What is the Hope for Humanity
The link above is of a debate held by the Veritas Forum, on the search for truth. The Forum describes it best:
Join [N.T. Wright](en.wikipedia.org/wiki/N._T._Wright) , [Peter Thiel](en.wikipedia.org/wiki/Peter_Thiel), and moderator Ross Douthat in a discussion on hope, technology, politics, and theology.
This Forum considers the question “what is the hope for humanity” but what do we mean by this? In today’s modern culture, with all our technological and social advances, where is our hope most soundly placed? Is it even wise to hope for, or imagine, a better life? What does faith, or the absence of faith, have to do with any of this?
N.T. Wright is a venerable British scholar, an authority on the New Testament. Thiel, to take Joss Whedon out of context, is a “ billionaire genius philanthropist ” investor. To see such divergent people on such a respectable platform, having an intelligent discussion is a treasure. This is an absolutely lovely talk, and I’ve briefly transcribed the text I liked. The rights to the content and discussion belong to the Veritas Forum.
What is the Hope for Humanity
Peter Thiel mentions how both science and religion agree on one thing - that the future will be very different from the current stage. He argues that the world is not headed towards technological progress, but is actually slowing down. He believes that we are, contrary to popular belief, in an age of stagnation. He cites examples of how Hollywood today releases films that seldom portray technology or its benefits in a positive light - be it Avatar, the Matrix, or the Terminator, or Gravity. He laments that people no longer believe the future is going to be different from what is now.
Tom Wright supplements to Thiel’s argument that after the technological breakthroughs that started from the 19th century, people believe that they could do things that the previous generations certainly couldn’t. But he believes this faith has turned into a jaded post-modernist approach where the Utopian ideas have let people down, with inventions like the atomic bomb etc. shaking people’s ideas of technological advancement really is. He says that science has always promised a Utopia, but it hasn’t delivered on that. He deems it a “cultural weariness”, which I think is the most British way you can put this. The optimism has faded, as Thiel calls it.
The Political Sidebar
The discussion risked being an entirely political one, but with a historical focus. The Manhattan Project, the Apollo Space Program were touched upon, and Thiel’s distrust of the political system is palpable. Both sides argued that governments have abandoned the mantle of technological progress (Shutting down of the Space Program), and Thiel argues that if a politician gave a daring speech today, it would court controversy. It is unthinkable for a politician to give a speech that mirrored the likes of Reagan’s famous implore to Gorbachev to “tear down this Wall” , or MLK’s “Dream”.

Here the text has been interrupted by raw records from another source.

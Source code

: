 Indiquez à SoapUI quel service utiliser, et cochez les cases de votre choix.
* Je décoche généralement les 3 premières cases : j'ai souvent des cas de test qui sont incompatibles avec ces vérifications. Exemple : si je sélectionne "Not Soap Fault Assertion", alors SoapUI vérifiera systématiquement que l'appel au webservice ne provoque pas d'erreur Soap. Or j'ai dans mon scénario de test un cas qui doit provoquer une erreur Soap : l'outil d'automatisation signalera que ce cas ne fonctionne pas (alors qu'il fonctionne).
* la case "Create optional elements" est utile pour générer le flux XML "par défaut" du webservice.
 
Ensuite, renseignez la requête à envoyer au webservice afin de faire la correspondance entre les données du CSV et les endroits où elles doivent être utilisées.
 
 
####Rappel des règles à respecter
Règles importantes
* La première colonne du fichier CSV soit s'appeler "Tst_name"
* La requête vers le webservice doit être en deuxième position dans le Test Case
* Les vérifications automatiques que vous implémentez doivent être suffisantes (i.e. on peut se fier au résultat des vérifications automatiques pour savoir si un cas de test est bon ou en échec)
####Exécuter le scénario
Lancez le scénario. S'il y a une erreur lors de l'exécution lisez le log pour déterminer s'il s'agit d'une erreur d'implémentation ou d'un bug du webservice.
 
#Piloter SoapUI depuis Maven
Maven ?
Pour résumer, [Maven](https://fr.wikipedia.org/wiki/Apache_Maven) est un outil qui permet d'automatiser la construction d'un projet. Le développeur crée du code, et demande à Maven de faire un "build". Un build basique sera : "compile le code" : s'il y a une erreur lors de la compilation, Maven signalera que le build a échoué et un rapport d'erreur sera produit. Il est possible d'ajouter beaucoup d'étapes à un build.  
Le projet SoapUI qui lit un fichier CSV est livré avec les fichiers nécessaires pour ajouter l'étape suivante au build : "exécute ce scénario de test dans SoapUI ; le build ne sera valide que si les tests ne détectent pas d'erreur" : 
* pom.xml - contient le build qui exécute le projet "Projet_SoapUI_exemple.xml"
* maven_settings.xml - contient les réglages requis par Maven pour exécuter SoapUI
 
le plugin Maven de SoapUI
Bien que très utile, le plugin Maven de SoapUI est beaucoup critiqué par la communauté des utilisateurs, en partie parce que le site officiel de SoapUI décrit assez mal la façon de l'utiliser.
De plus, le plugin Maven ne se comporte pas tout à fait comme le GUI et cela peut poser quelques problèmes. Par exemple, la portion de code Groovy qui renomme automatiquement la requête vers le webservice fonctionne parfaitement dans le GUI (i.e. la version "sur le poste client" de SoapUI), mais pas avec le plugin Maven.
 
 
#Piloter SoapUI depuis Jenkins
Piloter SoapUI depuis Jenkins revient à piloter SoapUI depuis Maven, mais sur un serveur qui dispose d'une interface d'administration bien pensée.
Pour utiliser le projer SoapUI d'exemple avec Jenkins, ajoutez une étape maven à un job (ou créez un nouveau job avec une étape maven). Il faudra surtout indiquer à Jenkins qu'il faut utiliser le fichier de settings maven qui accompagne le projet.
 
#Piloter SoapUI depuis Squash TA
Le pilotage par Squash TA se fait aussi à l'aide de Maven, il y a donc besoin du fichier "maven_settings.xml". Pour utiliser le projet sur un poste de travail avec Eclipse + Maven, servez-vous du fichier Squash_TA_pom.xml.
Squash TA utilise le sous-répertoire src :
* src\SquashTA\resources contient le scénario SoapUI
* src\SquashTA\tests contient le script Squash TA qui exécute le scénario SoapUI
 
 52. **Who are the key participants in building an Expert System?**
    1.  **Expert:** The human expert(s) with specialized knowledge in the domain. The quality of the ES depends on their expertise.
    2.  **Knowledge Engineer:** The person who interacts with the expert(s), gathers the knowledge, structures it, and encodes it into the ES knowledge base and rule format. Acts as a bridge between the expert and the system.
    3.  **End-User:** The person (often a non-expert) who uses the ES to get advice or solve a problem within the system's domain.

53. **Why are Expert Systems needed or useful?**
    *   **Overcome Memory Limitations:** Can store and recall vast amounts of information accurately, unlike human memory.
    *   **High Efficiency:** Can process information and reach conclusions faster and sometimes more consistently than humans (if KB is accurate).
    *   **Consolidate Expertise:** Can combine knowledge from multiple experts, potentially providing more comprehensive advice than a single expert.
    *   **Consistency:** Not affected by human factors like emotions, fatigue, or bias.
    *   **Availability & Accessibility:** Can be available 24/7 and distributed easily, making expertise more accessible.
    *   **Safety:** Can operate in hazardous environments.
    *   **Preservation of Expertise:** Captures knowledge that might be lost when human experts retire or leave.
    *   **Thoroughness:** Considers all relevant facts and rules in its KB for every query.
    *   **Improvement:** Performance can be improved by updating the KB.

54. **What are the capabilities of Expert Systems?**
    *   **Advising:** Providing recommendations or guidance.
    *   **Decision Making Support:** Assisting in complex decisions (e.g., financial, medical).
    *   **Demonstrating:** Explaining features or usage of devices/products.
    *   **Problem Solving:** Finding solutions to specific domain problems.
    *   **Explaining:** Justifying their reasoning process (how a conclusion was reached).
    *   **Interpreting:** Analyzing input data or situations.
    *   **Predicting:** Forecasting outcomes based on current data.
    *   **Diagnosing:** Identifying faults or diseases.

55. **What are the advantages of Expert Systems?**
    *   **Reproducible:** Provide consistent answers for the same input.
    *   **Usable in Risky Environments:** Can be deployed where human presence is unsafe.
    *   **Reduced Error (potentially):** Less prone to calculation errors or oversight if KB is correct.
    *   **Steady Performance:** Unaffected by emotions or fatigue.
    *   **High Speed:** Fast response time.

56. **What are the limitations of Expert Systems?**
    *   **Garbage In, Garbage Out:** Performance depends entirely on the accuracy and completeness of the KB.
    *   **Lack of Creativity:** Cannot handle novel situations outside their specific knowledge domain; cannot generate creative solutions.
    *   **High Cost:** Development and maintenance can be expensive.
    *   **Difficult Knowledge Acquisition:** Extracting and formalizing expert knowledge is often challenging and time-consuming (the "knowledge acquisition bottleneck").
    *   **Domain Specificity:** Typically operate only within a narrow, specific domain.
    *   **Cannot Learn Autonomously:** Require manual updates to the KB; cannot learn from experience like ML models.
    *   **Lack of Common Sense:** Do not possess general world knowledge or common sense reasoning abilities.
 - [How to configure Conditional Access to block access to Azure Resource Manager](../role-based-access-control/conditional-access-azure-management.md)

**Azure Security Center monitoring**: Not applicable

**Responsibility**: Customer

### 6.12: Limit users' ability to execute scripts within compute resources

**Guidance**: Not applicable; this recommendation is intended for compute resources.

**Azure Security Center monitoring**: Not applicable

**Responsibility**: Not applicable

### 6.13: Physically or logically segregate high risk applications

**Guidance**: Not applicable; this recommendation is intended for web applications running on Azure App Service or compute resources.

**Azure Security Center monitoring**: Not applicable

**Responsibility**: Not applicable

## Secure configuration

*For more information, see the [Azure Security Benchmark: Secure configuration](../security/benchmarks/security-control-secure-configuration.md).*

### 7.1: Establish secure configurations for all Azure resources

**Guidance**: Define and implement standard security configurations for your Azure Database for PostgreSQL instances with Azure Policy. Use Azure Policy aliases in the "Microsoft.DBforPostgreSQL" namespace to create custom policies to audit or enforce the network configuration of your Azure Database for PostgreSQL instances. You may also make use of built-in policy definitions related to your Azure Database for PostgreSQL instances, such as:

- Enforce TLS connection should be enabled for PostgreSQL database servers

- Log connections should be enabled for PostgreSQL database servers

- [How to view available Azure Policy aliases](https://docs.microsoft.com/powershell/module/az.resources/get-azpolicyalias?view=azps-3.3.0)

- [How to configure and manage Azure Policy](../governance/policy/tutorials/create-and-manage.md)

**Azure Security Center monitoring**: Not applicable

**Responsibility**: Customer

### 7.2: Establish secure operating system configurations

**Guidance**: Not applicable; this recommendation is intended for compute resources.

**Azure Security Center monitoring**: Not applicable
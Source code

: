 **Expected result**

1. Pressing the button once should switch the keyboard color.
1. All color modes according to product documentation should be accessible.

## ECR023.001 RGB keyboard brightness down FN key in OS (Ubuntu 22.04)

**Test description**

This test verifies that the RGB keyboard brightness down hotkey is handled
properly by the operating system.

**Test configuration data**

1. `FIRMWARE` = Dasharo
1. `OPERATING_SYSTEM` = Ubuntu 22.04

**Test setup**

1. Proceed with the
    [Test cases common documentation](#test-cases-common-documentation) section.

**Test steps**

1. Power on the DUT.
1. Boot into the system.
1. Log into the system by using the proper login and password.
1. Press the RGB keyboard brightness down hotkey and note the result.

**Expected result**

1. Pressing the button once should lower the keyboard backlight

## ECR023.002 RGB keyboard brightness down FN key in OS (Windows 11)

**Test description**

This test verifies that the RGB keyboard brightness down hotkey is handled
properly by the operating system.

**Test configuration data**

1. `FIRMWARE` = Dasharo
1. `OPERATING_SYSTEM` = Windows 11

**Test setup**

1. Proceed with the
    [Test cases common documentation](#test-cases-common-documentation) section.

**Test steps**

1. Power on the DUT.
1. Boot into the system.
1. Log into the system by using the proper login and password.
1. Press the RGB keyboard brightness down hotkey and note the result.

At which point the moderator countered Thiel with a really good question - What about the 2008 Presidential Campaign? The Obama story, of an African-American becoming the leader of the free world had a hint of hope, that the future was going to be bright.“Do you want a Marxist criticism of Obama?”, he said, “ Observe how Yes We Can, the promised change, turned into“Change We Need - an absolute minimum amount of change that would be required.” The audience burst into laughter, as it should. Thiel’s a bloody genius.
Wright tied a nice bow to the whole argument by pointing out that politicians need to make promises - but they let people down, just like science has with its promises.
The Smart Debate
How is Thiel this smart? He points out to the moderator’s bit about how the generally accepted principle that “technology is rapidly progressing”, doesn’t actually mean anything, because the definition of technology is too broad. He points out how the term “technological advancement” in the 60s meant aerospace, nuclear power, turning deserts into farmland, and today it mostly refers to information technology advancement.
Thiel ultimately argues that the scope for technology has become limited.
“In a world without technological progress, you have a zero-sum society. Its not clear whether capitalism could work in such a society. I certainly do not think that democratic representative government could work because it works by having a growing pie, in which, you forge compromises - you divvy up the pie, and everyone gets a little bit more as long as the pie keeps growing. When the pie stops growing, politics gets polarized, and people are really angry at each other, even when there are no objective differences at all. This, I think, is a pretty accurate description of politics in 2014. ”
I suggest you watch the entire thing. Highly knowledgeable, and a very very interesting debate.